**Work to be completed:**
State how many lines in the entries below hold the string "SwedishRags", and give nothing besides that number.
(Records for processing Opens)
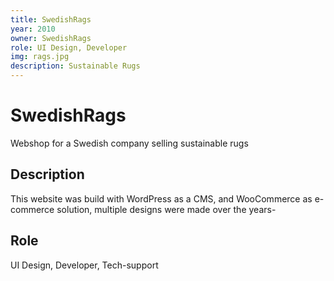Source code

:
 ```yaml
---
title: SwedishRags
year: 2010
owner: SwedishRags
role: UI Design, Developer
img: rags.jpg
description: Sustainable Rugs
---
```


# SwedishRags

Webshop for a Swedish company selling sustainable rugs

## Description

This website was build with WordPress as a CMS, and WooCommerce as e-commerce solution, multiple designs were made over the years-

## Role

UI Design, Developer, Tech-support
(Records for processing Closes)
**Expected answer:**
3